Please turn over for more...

...continued from other side

The questions on this side are based on the new reading: Section 4.4 (pp. 129-131) in your textbook.
Please read that section, then answer below.

  1. (4 pts) The author refers to dispersion. In simple English, what is dispersion?


  2. *indices is just the plural of index. You'll also see indexes used sometimes.

    When we have a list, we need to distinguish between the indices* and the values.
    As an example, for the list [16,23,17] the indices of the list are 0,1,2
    and the values in the list are 16, 23 and 17.

    We are going to need to distinguish between indices and values.
    So, to be sure you understand, let's practice. Suppose we set myList = [89,24,12,68]

    1. (4 pts) What are the indices of the myList ?


    2. (4 pts) What are the values in myList?


  3. The textbook shows two ways to write a getMax function—one that iterates "by index" (Listing 4.2), and another that iterates "by item" (Listing 4.3). Please look at these two functions, and notice how they work differently.

    We can also call these two techniques iterating over the indices (4.2) vs. iterating over the values (4.3)
    The second one, i.e. iterating by item, or over the values, is also sometimes called a for-each loop.

    Now, suppose that I set the variable myList to a list of integers, e.g. myList = [34,2,67] or myList = [3,7,19,2]

    1. (4 pts) Write a for loop that uses iteration over the indices (what the book calls "iteration by index") that will print every value in the list. Your loop needs to work no matter how big or small the list is.

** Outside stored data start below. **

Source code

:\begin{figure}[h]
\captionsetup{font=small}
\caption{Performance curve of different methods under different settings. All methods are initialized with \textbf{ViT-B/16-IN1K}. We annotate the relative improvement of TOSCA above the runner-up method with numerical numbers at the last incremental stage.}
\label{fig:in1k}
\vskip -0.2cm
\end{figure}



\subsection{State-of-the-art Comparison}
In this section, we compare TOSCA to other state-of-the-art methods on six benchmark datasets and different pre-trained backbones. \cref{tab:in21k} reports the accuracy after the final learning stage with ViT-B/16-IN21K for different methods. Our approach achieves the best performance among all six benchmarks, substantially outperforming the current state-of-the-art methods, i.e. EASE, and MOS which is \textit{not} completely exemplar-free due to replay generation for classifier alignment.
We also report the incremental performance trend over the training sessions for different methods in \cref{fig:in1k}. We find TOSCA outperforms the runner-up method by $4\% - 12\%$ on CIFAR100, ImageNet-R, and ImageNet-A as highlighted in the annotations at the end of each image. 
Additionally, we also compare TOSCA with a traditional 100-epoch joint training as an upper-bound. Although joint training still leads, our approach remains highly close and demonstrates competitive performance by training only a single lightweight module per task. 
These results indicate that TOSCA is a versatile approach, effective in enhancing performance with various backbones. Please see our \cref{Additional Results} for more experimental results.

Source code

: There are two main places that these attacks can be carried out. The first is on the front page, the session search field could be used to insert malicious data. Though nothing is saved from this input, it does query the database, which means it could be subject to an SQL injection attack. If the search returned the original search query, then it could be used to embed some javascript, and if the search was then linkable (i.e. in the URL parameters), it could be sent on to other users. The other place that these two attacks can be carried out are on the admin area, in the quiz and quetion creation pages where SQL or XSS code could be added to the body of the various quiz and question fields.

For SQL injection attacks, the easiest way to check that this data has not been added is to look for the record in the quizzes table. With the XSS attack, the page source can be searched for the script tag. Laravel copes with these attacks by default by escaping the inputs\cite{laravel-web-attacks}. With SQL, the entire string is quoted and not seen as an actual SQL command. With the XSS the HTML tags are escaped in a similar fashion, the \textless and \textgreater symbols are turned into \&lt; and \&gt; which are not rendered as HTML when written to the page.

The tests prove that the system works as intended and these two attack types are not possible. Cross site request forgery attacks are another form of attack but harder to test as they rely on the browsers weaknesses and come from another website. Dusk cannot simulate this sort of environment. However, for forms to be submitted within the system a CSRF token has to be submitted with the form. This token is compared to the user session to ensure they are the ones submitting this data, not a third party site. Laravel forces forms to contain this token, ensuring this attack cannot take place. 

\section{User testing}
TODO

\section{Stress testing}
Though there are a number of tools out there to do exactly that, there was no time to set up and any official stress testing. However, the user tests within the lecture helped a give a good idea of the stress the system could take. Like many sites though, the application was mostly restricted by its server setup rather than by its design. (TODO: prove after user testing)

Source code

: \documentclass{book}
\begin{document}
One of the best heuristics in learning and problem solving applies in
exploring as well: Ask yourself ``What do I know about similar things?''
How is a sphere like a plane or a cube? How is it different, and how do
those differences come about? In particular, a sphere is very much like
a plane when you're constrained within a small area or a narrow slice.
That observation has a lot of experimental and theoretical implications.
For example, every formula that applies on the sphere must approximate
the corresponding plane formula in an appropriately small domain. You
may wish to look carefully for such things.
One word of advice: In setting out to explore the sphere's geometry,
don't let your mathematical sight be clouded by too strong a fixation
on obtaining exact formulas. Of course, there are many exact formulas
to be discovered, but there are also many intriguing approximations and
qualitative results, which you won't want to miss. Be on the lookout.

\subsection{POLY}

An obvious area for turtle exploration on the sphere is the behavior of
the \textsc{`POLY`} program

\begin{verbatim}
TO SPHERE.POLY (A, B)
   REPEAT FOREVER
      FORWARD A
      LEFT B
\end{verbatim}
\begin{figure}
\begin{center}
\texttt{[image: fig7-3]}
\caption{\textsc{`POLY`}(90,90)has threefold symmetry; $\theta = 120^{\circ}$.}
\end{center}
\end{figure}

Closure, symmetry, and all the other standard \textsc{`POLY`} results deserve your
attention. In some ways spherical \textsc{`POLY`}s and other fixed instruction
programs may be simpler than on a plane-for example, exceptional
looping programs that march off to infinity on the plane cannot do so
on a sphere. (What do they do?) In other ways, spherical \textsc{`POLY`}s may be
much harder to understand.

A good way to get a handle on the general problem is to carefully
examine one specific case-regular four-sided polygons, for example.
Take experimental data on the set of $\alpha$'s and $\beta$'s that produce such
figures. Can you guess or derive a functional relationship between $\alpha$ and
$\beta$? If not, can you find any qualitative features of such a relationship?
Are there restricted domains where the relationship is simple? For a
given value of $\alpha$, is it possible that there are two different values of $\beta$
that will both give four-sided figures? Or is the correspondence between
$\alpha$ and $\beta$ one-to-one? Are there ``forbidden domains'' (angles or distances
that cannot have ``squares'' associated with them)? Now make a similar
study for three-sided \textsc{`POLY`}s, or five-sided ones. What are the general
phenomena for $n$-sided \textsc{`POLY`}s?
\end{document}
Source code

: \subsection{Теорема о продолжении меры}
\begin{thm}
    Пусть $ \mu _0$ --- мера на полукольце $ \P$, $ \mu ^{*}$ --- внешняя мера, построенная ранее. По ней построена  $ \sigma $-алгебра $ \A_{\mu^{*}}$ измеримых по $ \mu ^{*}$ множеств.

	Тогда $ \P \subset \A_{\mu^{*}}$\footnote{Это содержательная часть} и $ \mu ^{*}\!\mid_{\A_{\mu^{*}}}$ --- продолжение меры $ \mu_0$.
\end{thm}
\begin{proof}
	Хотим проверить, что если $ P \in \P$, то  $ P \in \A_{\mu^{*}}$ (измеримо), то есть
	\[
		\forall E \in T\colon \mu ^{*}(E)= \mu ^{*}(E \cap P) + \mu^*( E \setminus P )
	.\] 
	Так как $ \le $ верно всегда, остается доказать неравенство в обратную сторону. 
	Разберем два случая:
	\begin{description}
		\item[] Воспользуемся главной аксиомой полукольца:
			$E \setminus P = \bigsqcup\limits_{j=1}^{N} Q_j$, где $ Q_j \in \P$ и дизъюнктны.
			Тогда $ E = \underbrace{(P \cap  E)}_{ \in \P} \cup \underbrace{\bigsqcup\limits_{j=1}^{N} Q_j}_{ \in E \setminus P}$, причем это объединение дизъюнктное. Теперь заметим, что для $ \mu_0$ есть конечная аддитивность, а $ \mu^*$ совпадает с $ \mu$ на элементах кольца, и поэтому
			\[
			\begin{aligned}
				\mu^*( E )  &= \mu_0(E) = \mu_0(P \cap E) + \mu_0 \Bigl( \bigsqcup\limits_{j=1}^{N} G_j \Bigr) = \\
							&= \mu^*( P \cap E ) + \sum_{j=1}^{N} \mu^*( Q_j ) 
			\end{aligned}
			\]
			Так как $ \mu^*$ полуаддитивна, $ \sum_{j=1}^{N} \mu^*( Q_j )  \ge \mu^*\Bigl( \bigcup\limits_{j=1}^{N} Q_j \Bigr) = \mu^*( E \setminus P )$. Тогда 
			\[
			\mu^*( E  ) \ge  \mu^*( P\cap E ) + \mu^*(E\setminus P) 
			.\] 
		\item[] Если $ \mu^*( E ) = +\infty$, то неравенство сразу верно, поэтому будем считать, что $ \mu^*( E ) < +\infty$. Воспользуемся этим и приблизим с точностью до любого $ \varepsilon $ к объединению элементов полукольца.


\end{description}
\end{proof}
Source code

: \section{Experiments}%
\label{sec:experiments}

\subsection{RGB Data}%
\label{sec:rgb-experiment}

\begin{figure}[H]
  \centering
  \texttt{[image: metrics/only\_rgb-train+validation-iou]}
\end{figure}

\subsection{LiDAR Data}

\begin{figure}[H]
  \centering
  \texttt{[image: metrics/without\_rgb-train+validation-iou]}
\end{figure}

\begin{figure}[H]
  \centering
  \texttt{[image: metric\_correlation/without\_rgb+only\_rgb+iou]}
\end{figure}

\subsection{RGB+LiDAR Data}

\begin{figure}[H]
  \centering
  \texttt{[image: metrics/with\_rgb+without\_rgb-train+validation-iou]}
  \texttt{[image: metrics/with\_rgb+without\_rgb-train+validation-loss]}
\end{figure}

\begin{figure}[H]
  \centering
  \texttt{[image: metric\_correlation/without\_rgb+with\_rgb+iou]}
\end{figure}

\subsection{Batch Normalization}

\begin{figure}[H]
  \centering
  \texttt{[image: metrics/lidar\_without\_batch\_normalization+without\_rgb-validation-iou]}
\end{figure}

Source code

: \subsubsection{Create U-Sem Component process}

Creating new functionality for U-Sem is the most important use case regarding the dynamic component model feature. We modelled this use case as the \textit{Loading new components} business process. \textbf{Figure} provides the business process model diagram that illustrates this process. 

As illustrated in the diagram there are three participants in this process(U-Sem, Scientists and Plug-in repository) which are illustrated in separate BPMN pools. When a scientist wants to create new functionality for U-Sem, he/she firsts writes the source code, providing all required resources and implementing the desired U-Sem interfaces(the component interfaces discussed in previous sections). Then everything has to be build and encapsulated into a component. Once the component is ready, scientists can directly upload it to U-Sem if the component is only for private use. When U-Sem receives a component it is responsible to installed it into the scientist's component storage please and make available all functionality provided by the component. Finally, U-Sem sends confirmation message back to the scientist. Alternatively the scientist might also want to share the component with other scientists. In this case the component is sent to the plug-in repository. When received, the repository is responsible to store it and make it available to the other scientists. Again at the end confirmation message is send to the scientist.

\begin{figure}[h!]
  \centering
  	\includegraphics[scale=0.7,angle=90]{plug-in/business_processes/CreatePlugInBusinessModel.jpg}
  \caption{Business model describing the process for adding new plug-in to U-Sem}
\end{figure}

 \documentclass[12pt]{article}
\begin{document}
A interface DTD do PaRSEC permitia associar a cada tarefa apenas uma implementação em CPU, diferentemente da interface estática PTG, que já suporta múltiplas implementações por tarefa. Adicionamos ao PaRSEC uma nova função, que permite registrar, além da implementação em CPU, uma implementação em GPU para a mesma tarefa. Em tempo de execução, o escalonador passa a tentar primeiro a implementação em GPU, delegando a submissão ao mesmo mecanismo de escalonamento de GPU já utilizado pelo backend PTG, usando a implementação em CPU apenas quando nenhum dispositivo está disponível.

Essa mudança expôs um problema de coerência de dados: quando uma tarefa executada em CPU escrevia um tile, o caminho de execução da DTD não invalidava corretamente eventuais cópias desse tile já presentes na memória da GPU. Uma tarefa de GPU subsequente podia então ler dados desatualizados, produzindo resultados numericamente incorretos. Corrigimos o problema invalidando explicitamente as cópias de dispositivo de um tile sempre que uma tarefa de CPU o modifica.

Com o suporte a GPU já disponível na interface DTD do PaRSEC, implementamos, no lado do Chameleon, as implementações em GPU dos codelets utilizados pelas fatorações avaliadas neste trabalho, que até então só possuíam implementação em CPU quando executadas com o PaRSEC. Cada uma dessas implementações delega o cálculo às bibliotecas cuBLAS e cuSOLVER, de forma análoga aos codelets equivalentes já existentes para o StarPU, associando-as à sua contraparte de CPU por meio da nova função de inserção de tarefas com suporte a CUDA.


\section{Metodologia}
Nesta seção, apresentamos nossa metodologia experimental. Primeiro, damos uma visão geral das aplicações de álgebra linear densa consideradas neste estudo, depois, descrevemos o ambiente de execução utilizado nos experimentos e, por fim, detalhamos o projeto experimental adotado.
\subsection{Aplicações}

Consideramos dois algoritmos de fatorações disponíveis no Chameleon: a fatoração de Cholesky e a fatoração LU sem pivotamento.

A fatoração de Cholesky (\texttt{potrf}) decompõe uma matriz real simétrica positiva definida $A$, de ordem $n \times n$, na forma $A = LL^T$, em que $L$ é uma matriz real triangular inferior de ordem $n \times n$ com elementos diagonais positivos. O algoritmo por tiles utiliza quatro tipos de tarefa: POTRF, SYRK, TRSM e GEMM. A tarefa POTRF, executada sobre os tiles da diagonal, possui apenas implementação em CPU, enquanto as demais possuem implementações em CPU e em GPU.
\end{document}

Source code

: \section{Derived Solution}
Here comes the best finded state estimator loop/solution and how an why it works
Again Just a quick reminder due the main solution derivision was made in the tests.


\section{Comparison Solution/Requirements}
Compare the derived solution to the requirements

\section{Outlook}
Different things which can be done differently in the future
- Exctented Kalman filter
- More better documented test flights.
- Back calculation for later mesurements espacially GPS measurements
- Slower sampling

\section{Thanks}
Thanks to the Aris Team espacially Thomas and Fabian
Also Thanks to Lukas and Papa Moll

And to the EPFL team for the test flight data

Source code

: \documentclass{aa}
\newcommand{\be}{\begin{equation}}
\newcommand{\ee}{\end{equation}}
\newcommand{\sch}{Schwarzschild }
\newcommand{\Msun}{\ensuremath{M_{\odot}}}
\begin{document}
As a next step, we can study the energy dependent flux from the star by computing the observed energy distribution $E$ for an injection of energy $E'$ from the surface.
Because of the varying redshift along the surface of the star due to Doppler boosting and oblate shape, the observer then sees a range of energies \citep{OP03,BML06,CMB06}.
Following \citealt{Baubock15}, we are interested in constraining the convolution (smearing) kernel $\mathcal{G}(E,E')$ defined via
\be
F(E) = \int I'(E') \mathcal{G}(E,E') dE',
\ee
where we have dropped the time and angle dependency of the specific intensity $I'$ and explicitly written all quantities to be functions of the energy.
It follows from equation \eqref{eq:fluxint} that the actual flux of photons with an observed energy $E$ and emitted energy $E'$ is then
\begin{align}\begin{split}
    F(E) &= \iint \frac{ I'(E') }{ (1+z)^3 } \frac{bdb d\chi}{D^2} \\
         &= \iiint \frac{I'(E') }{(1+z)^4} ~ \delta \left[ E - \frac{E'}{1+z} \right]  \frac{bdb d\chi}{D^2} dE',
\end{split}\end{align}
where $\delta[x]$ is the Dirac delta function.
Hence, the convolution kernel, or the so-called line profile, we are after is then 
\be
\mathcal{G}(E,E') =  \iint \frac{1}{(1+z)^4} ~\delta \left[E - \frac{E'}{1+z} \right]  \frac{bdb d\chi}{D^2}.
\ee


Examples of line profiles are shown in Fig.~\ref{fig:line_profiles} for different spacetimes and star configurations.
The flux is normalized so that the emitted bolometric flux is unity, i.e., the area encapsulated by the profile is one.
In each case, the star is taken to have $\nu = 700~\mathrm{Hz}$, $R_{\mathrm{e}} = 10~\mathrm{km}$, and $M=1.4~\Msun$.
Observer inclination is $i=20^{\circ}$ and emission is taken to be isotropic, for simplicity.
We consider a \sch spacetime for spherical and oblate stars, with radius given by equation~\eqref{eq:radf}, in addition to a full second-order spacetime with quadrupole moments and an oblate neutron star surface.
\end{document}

    2. (4 pts) Now do the same thing—a for loop that prints every value in the list—but use the for-each style of loop.



  4. (5 pts) Now, continuing on p. 130-131, write a function getMin that is similar to the getMax from Listing 4.2—i.e. it uses iteration over indices.







  5. (5 pts) Now write a function getMin that is similar to the getMax function from Listing 4.3—i.e. it uses iteration over values.